Huta Siallagan sudah ada sejak lama, akan tetapi proses pembangunan berkelanjutan sebagai objek wisata belum dilakukan sepenuhnya. Tahun 2019, presiden IndonesiaJoko Widodo bersama istrinya Iriana Joko Widodo, melakukan kunjungan ke kawasan ini. Kemudian, Joko Widodo menginstruksikan Menteri Pekerjaan Umum dan Perumahan Rakyat (PUPR), Basuki Hadimuljono, agar melakukan revitalisasi.[4] Joko Widodo mengatakan bahwa Huta Siallagan sudah dikelilingi oleh bangunan-bangunan modern, sementara Huta Siallagan tidak tertata baik, sehingga perlu diperbaiki.[2]

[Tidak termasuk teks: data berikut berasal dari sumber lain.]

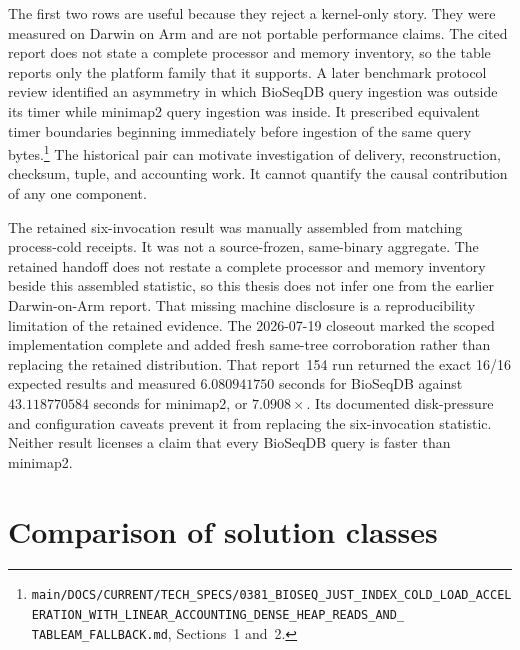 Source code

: The first two rows are useful because they reject a kernel-only story.
They were measured on Darwin on Arm and are not portable performance claims.
The cited report does not state a complete processor and memory inventory, so
the table reports only the platform family that it supports.
A later benchmark protocol review identified an asymmetry in which BioSeqDB
query ingestion was outside its timer while minimap2 query ingestion was
inside.  It prescribed equivalent timer boundaries beginning immediately
before ingestion of the same query bytes.\footnote{
\texttt{main/DOCS/CURRENT/TECH\_SPECS/}\linebreak[4]%
\texttt{0381\_BIOSEQ\_JUST\_INDEX\_COLD\_LOAD\_}\linebreak[4]%
\texttt{ACCELERATION\_WITH\_LINEAR\_ACCOUNTING\_}\linebreak[4]%
\texttt{DENSE\_HEAP\_READS\_AND\_}\allowbreak%
\texttt{TABLEAM\_FALLBACK.md},
Sections~1 and~2.}  The historical pair can motivate investigation of
delivery, reconstruction, checksum, tuple, and accounting work.  It cannot
quantify the causal contribution of any one component.

The retained six-invocation result was manually assembled from matching
process-cold receipts.  It was not a source-frozen, same-binary aggregate.
The retained handoff does not restate a complete processor and memory
inventory beside this assembled statistic, so this thesis does not infer one
from the earlier Darwin-on-Arm report.  That missing machine disclosure is a
reproducibility limitation of the retained evidence.
The 2026-07-19 closeout marked the scoped implementation complete and added
fresh same-tree corroboration rather than replacing the retained
distribution.  That report~154 run returned the exact 16/16 expected results
and measured \(6.080941750\) seconds for BioSeqDB against
\(43.118770584\) seconds for minimap2, or \(7.0908\times\).  Its documented
disk-pressure and configuration caveats prevent it from replacing the
six-invocation statistic.  Neither result licenses a claim that every
BioSeqDB query is faster than minimap2.

\section{Comparison of solution classes}
\label{sec:solution-class-comparison}

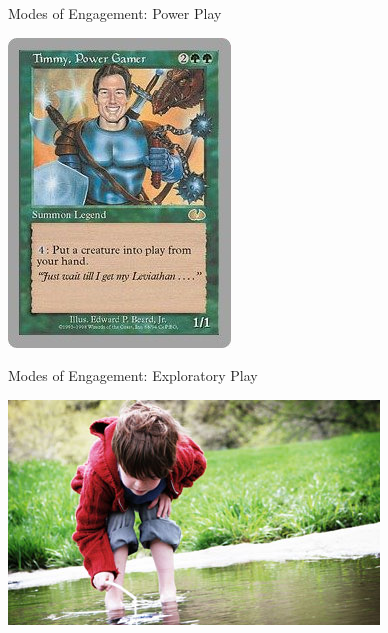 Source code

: \documentclass[xcolor=x11names]{beamer}
\begin{document}
\begin{frame}{Modes of Engagement: Power Play}
  \begin{center}
    \includegraphics[height=0.7\textheight]{res/timmy.jpg}
  \end{center}
\end{frame}

\begin{frame}{Modes of Engagement: Exploratory Play}
  \begin{center}
    \includegraphics[height=0.7\textheight]{res/exploratory-play.jpg}
  \end{center}
\end{frame}
\end{document}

Huta Siallagan dibangun pada masa pemerintahan pemimpin Huta pertama, yakni Raja Laga Siallagan. Setelah itu dilanjutkan oleh pewarisnya yakni Raja Hendrik Siallagan, hingga keturunan Raja Ompu Batu Ginjang Siallagan. Saat ini, sejumlah keturunan dari Raja Siallagan masih berada di sini, khususnya di desa Siallagan Pinda Raya, di mana Huta Siallagan berada. Makam nenek moyang mereka juga masih bisa ditemukan di Huta Siallagan.[3]
Revitalisasi
Penataan ulang mulai dilakukan tahun 2020 hingga tahun 2021. Penataan yang dilakukan meliputi revitaliasi Ruma Bolon Eksisting, Ekstensi Ruma Bolon, pembangunan Ruma Bolon yang baru, pembangunan pusat suvenir, perbaikan Batu Persidangan, perbaikan Sopo Anting, dan penambahan sarana dan prasarana pendukung lainnya.[4]

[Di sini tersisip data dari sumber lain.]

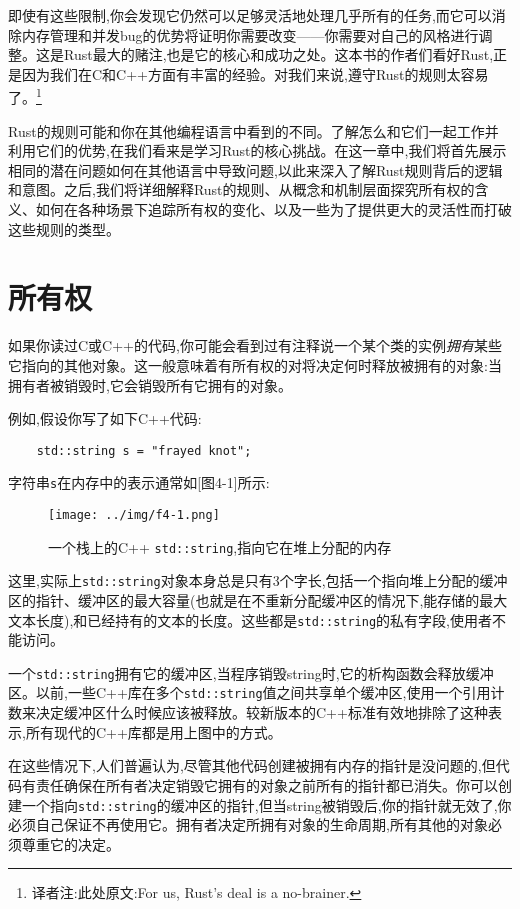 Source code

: 即使有这些限制,你会发现它仍然可以足够灵活地处理几乎所有的任务,而它可以消除内存管理和并发bug的优势将证明你需要改变——你需要对自己的风格进行调整。这是Rust最大的赌注,也是它的核心和成功之处。这本书的作者们看好Rust,正是因为我们在C和C++方面有丰富的经验。对我们来说,遵守Rust的规则太容易了。\footnote{译者注:此处原文:For us, Rust's deal is a no-brainer.}

Rust的规则可能和你在其他编程语言中看到的不同。了解怎么和它们一起工作并利用它们的优势,在我们看来是学习Rust的核心挑战。在这一章中,我们将首先展示相同的潜在问题如何在其他语言中导致问题,以此来深入了解Rust规则背后的逻辑和意图。之后,我们将详细解释Rust的规则、从概念和机制层面探究所有权的含义、如何在各种场景下追踪所有权的变化、以及一些为了提供更大的灵活性而打破这些规则的类型。

\section{所有权}

如果你读过C或C++的代码,你可能会看到过有注释说一个某个类的实例\emph{拥有}某些它指向的其他对象。这一般意味着有所有权的对将决定何时释放被拥有的对象:当拥有者被销毁时,它会销毁所有它拥有的对象。

例如,假设你写了如下C++代码:
\begin{verbatim}
    std::string s = "frayed knot";
\end{verbatim}

字符串\texttt{s}在内存中的表示通常如\hyperref[f4-1][图4-1]所示:
\begin{figure}
    \centering
    \texttt{[image: ../img/f4-1.png]}
    \caption{一个栈上的C++ \texttt{std::string},指向它在堆上分配的内存}
    \label{f4-1}
\end{figure}

这里,实际上\texttt{std::string}对象本身总是只有3个字长,包括一个指向堆上分配的缓冲区的指针、缓冲区的最大容量(也就是在不重新分配缓冲区的情况下,能存储的最大文本长度),和已经持有的文本的长度。这些都是\texttt{std::string}的私有字段,使用者不能访问。

一个\texttt{std::string}拥有它的缓冲区,当程序销毁string时,它的析构函数会释放缓冲区。以前,一些C++库在多个\texttt{std::string}值之间共享单个缓冲区,使用一个引用计数来决定缓冲区什么时候应该被释放。较新版本的C++标准有效地排除了这种表示,所有现代的C++库都是用上图中的方式。

在这些情况下,人们普遍认为,尽管其他代码创建被拥有内存的指针是没问题的,但代码有责任确保在所有者决定销毁它拥有的对象之前所有的指针都已消失。你可以创建一个指向\texttt{std::string}的缓冲区的指针,但当string被销毁后,你的指针就无效了,你必须自己保证不再使用它。拥有者决定所拥有对象的生命周期,所有其他的对象必须尊重它的决定。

Luas Huta Siallagan sekitar 11.000 meter persegi yang dikelilingi oleh tembokbatu berukuran 1,5 hingga 2 meter. Bangunan tembok atau dindingnya terbuat dari batu dengan struktur rapi. Tembok itu sendiri pernah dilengkapi dengan benteng pertahanan dan bambu runcing untuk melindungi desa dari binatang buas dan juga serangan dari suku lain.[3]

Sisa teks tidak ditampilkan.